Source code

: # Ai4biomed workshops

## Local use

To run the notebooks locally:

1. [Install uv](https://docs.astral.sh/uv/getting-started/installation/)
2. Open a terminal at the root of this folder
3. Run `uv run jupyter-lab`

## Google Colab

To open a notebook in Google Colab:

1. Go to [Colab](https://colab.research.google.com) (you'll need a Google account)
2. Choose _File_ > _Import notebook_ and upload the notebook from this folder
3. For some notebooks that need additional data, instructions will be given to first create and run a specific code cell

• • • •

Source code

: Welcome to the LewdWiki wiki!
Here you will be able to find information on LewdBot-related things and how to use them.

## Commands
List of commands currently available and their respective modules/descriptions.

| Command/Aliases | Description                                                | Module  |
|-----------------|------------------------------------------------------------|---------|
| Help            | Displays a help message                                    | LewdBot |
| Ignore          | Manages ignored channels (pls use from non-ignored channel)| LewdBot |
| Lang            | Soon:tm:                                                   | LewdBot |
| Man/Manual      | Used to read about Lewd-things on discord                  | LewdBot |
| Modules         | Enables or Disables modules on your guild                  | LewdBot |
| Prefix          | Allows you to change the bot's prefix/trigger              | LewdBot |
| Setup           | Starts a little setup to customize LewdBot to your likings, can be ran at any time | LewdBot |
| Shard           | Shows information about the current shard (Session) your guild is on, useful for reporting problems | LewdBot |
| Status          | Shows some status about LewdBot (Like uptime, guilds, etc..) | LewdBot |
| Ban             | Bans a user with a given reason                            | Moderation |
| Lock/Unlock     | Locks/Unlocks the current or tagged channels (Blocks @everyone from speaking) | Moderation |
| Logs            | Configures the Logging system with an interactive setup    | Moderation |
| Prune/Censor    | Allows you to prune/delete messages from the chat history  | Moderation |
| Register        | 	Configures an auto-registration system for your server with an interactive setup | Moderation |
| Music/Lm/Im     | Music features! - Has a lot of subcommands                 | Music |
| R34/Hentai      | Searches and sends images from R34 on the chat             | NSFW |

• • • •

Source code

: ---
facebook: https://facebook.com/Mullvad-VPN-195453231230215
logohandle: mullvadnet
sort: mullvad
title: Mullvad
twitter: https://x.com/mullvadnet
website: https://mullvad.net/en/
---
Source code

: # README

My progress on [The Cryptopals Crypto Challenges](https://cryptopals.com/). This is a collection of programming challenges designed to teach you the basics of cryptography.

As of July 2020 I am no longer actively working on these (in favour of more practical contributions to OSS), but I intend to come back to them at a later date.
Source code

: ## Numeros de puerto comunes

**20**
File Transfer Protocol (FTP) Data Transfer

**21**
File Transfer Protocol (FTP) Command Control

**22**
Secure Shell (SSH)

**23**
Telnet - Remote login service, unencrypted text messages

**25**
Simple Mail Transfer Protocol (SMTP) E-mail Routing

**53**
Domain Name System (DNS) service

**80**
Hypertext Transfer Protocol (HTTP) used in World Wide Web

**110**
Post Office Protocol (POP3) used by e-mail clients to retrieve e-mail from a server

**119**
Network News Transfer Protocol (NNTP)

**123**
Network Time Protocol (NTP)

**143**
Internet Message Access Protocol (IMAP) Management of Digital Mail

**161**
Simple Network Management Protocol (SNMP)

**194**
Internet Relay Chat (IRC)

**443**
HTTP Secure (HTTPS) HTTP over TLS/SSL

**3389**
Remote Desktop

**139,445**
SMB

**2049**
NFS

• • • •

(Task instructions): Look above for the line holding "setup | Moderation |", then set down exactly that line and every line after it up to and including the line holding "Searches and sends", with nothing else.

(Written answer):
| Register        | 	Configures an auto-registration system for your server with an interactive setup | Moderation |
| Music/Lm/Im     | Music features! - Has a lot of subcommands                 | Music |
| R34/Hentai      | Searches and sends images from R34 on the chat             | NSFW |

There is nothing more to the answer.